According to the ABN guidelines a Trainee Neurologist should allow 40 minutes per session to assess a new patient and a Consultant Neurologist generally allows 30 minutes. We believe a GP should be regarded as a trainee Neurologist and take up to 40 minutes with a new patient and 20 minutes for a follow up appointment.

How much paper work do you estimate to be generated by each PwSI session?

Each clinical session generates approximately 1 hour’s worth of paper work for the GP.

What sort of administrative support is required and is appropriate funding for this provided?

Clinics are run in different General Practice locations (in the north and the south of Bradford) and so administrative support is provided to set up and arrange the clinics. That involves managing room bookings, drafting the clinic lists, organising dictaphones so they are available at the clinic. Then there is the costs incurred from the dictation including the resulting letters.

How much does it costs to send a patient to PwSI service?

There will be a local tariff agreed.

Neurology clinic letters can be quite time consuming, as can the results from investigations, with the need for further correspondence about these with patients. How is this factored into the PwSI contract?

A General Practice session is considered to be 4 hours and we would allow for 3.5 hours of patient consultations with the additional time for administrative work.

How does your service go about accessing investigations?

This is no different to a standard General Practice. Patients are referred on to the local hospital trust.

How do you receive referrals from your General Practice colleagues?

We use SystmOne for a central, electronic referral system, enabling immediate access to the referrals, no matter which practice we’re visiting. This negates the need for paper referrals. We have quick access to the referral letters, and based on our inclusion/exclusion criteria we can make a rapid decision on whether the patient is suitable for the service, or whether they need an immediate referral into secondary care. Basically, all complex neurology is referred into secondary care. This referral system is run as a joint venture between two practices and the administration costs for this are paid via the patient tariff for patients being seen. We have an extended care team which is based out of the partnering practice, run by fellow GPwSI, Dr Andrew Hansen.

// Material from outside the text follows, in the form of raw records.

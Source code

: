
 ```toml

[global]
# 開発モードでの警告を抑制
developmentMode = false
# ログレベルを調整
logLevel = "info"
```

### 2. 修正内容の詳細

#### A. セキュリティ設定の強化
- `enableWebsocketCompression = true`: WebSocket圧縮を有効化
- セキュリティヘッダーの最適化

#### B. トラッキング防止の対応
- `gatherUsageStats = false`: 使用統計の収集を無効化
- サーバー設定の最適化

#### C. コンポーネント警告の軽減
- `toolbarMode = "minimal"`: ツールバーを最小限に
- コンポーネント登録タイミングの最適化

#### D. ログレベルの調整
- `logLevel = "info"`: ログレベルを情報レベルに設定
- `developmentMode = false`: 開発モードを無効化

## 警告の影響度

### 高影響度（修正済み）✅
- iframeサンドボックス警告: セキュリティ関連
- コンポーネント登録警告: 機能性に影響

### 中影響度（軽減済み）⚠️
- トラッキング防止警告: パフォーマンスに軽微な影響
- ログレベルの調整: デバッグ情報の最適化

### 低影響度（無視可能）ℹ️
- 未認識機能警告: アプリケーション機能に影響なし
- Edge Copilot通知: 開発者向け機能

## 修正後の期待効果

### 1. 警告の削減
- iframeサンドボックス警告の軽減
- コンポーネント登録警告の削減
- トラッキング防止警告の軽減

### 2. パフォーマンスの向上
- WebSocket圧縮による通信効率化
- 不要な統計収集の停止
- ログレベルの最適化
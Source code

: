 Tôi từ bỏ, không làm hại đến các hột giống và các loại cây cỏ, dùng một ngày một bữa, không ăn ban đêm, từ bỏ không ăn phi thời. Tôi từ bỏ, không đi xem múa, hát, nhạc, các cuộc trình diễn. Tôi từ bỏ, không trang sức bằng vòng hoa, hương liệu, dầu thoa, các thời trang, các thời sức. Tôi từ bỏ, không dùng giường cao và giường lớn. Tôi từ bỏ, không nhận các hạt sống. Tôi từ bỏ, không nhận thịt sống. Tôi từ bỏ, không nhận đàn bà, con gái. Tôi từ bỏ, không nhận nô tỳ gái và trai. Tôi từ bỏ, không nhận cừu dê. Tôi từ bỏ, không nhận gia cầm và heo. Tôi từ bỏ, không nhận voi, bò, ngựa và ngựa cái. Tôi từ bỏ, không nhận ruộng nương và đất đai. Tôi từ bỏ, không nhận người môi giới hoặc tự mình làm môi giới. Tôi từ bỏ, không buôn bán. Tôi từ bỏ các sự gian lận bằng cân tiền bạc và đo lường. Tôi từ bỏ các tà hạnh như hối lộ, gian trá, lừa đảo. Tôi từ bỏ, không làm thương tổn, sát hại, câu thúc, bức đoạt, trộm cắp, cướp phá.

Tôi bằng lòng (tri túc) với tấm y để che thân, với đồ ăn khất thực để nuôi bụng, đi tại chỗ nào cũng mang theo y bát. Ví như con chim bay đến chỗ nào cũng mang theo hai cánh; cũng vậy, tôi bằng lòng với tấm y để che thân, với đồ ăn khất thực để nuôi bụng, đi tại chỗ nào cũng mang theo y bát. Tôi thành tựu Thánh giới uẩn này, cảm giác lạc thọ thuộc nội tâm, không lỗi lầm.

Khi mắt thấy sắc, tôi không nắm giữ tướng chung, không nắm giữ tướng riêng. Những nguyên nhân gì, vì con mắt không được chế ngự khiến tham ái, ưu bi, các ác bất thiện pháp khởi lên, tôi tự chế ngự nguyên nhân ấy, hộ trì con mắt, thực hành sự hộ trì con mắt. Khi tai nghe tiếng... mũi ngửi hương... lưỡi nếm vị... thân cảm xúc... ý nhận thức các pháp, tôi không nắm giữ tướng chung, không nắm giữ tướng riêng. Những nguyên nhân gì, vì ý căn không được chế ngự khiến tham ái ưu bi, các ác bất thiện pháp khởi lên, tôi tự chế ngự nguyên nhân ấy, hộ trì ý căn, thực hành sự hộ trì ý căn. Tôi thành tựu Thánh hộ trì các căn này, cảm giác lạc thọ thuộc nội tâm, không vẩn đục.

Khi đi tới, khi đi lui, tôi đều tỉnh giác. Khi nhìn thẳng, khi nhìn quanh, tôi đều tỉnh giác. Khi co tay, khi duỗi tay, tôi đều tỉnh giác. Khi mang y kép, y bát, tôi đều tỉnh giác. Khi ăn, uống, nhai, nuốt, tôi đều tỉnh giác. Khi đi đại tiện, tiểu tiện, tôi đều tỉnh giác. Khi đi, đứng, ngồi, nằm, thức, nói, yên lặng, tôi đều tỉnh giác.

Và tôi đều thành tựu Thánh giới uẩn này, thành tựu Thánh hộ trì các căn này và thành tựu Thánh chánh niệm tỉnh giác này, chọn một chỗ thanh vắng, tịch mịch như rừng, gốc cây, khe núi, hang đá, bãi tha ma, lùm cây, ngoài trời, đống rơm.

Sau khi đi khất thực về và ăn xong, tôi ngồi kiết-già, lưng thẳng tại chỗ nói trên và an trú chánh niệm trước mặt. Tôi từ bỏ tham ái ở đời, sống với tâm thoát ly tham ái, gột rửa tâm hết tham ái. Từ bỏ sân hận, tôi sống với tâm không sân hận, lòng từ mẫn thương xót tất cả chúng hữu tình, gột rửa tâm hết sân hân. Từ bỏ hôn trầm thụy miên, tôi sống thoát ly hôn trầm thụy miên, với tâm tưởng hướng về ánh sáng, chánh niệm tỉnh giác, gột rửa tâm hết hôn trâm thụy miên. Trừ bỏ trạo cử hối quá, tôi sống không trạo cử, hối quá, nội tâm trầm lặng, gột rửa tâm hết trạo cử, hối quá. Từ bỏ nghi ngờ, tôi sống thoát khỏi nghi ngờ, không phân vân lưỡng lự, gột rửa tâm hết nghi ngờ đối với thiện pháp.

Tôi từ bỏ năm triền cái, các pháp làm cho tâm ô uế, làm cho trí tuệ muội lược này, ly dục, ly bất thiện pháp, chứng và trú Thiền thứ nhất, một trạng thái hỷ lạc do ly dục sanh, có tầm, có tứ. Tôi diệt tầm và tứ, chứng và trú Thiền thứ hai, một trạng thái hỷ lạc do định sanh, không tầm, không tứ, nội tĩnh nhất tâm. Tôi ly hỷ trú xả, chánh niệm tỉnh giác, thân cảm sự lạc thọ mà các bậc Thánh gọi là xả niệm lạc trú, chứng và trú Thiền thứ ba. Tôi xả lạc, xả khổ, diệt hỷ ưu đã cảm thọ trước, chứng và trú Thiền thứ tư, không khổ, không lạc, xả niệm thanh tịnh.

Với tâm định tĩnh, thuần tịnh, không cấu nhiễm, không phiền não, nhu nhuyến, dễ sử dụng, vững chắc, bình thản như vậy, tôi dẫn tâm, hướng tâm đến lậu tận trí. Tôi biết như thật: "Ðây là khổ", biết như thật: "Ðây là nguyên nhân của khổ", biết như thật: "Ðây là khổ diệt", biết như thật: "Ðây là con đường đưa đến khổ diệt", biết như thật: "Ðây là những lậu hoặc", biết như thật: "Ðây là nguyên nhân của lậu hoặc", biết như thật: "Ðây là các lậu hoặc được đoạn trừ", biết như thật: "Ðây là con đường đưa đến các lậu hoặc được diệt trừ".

How would you recommend a budding GPwSI goes about establishing credibility from a generalist GP?

From a very practical point, it is helpful to be very responsive  and therefore having a very short waiting list is important. Should the waiting list start to creep up then it would be good to offer some extra sessions. Also, giving talks to the Vocational Training Scheme (VTS) as well as the Flexible Training Scheme will have a positive impact. It’s also good to accept invitations to give talks about various neurological conditions at other GP surgeries across the county.

How do you keep up to date and fulfil your Personal Development Plan (PDP)?

We have a Continuing Professional Development (CPD) meeting with the Consultant Neurologist every three months. In the meeting, a review of the key issues raised in the journals is provided; any new research is also discussed. A GPwSI will also give a presentation in order to strengthen their knowledge base; any challenging patients will be discussed with the Consultant. If there are any gaps in knowledge identified then the GPwSIs will attend appropriate training courses.